▸ **Given records**:
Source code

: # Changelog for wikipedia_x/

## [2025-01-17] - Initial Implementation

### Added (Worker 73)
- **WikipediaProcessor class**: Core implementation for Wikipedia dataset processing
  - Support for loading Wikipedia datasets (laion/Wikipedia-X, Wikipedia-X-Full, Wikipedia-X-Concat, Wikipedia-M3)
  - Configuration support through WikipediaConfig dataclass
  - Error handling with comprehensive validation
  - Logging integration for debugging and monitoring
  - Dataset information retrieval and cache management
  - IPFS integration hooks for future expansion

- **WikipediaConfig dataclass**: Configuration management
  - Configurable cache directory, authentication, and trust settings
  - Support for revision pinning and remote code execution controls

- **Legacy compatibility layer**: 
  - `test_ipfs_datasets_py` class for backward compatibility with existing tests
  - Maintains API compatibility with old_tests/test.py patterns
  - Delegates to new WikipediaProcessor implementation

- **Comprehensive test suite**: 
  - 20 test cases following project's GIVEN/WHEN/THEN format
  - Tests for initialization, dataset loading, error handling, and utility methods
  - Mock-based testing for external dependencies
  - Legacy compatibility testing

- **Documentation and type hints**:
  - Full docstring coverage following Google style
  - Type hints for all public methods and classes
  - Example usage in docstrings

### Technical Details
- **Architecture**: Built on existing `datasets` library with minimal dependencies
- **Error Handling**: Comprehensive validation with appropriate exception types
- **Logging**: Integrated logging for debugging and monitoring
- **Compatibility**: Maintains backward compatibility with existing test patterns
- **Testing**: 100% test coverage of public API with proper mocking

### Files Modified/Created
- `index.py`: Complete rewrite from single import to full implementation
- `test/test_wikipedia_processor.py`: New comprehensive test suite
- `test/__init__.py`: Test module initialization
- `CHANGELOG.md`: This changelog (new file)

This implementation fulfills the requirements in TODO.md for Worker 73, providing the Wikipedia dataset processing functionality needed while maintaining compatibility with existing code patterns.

▸ **Task to complete**: Copy each line of the entries that includes the word "suite".

▸ **Answer to the exercise**:
- **Comprehensive test suite**: 
- `test/test_wikipedia_processor.py`: New comprehensive test suite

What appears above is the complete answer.